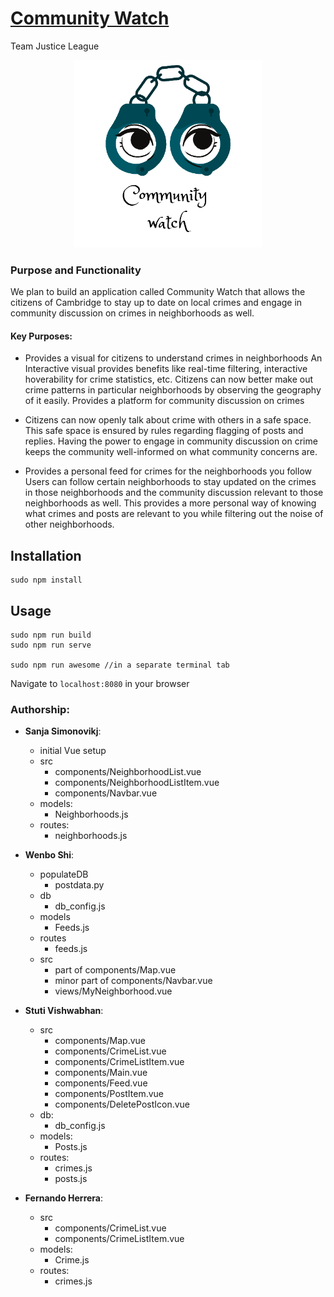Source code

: 
# [Community Watch](https://communitywatch.herokuapp.com/)
Team Justice League

<p align="center">
  <img src="public/favicon.ico" width=300 />
</p>


### Purpose and Functionality

We plan to build an application called Community Watch that allows the citizens of Cambridge to stay up to date on local crimes and engage in community discussion on crimes in neighborhoods as well. 

#### Key Purposes: 

- Provides a visual for citizens to understand crimes in neighborhoods
An Interactive visual provides benefits like real-time filtering, interactive hoverability for crime statistics, etc. Citizens can now better make out crime patterns in particular neighborhoods by observing the geography of it easily. 
Provides a platform for community discussion on crimes 


- Citizens can now openly talk about crime with others in a safe space. This safe space is ensured by rules regarding flagging of posts and replies. Having the power to engage in community discussion on crime keeps the community well-informed on what community concerns are. 


- Provides a personal feed for crimes for the neighborhoods you follow
Users can follow certain neighborhoods to stay updated on the crimes in those neighborhoods and the community discussion relevant to those neighborhoods as well. This provides a more personal way of knowing what crimes and posts are relevant to you while filtering out the noise of other neighborhoods. 



## Installation
```
sudo npm install
```

## Usage

```
sudo npm run build
sudo npm run serve

sudo npm run awesome //in a separate terminal tab
```
Navigate to `localhost:8080` in your browser 


### Authorship:
* **Sanja Simonovikj**:
  * initial Vue setup
  * src
    * components/NeighborhoodList.vue
    * components/NeighborhoodListItem.vue
    * components/Navbar.vue
  * models:
    * Neighborhoods.js
  * routes:
    * neighborhoods.js

* **Wenbo Shi**:
  * populateDB
    * postdata.py
  * db
    * db_config.js
  * models
    * Feeds.js
  * routes
    * feeds.js
  * src
    * part of components/Map.vue
    * minor part of components/Navbar.vue
    * views/MyNeighborhood.vue
* **Stuti Vishwabhan**:
  * src
    * components/Map.vue
    * components/CrimeList.vue
    * components/CrimeListItem.vue
    * components/Main.vue
    * components/Feed.vue
    * components/PostItem.vue
    * components/DeletePostIcon.vue
  * db:
    * db_config.js
  * models: 
    * Posts.js
  * routes:
    * crimes.js
    * posts.js
* **Fernando Herrera**:
  * src
    * components/CrimeList.vue
    * components/CrimeListItem.vue
  * models:
    * Crime.js
  * routes:
    * crimes.js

- **Problem details**
Every line of the material above should be repeated exactly, except for the pictures.

- **Answer area**
Source code

: 
# [Community Watch](https://communitywatch.herokuapp.com/)
Team Justice League

<p align="center">
  <img src="public/favicon.ico" width=300 />
</p>


### Purpose and Functionality

We plan to build an application called Community Watch that allows the citizens of Cambridge to stay up to date on local crimes and engage in community discussion on crimes in neighborhoods as well. 

#### Key Purposes: 

- Provides a visual for citizens to understand crimes in neighborhoods
An Interactive visual provides benefits like real-time filtering, interactive hoverability for crime statistics, etc. Citizens can now better make out crime patterns in particular neighborhoods by observing the geography of it easily. 
Provides a platform for community discussion on crimes 


- Citizens can now openly talk about crime with others in a safe space. This safe space is ensured by rules regarding flagging of posts and replies. Having the power to engage in community discussion on crime keeps the community well-informed on what community concerns are. 


- Provides a personal feed for crimes for the neighborhoods you follow
Users can follow certain neighborhoods to stay updated on the crimes in those neighborhoods and the community discussion relevant to those neighborhoods as well. This provides a more personal way of knowing what crimes and posts are relevant to you while filtering out the noise of other neighborhoods. 



## Installation
```
sudo npm install
```

## Usage

```
sudo npm run build
sudo npm run serve

sudo npm run awesome //in a separate terminal tab
```
Navigate to `localhost:8080` in your browser 


### Authorship:
* **Sanja Simonovikj**:
  * initial Vue setup
  * src
    * components/NeighborhoodList.vue
    * components/NeighborhoodListItem.vue
    * components/Navbar.vue
  * models:
    * Neighborhoods.js
  * routes:
    * neighborhoods.js

* **Wenbo Shi**:
  * populateDB
    * postdata.py
  * db
    * db_config.js
  * models
    * Feeds.js
  * routes
    * feeds.js
  * src
    * part of components/Map.vue
    * minor part of components/Navbar.vue
    * views/MyNeighborhood.vue
* **Stuti Vishwabhan**:
  * src
    * components/Map.vue
    * components/CrimeList.vue
    * components/CrimeListItem.vue
    * components/Main.vue
    * components/Feed.vue
    * components/PostItem.vue
    * components/DeletePostIcon.vue
  * db:
    * db_config.js
  * models: 
    * Posts.js
  * routes:
    * crimes.js
    * posts.js
* **Fernando Herrera**:
  * src
    * components/CrimeList.vue
    * components/CrimeListItem.vue
  * models:
    * Crime.js
  * routes:
    * crimes.js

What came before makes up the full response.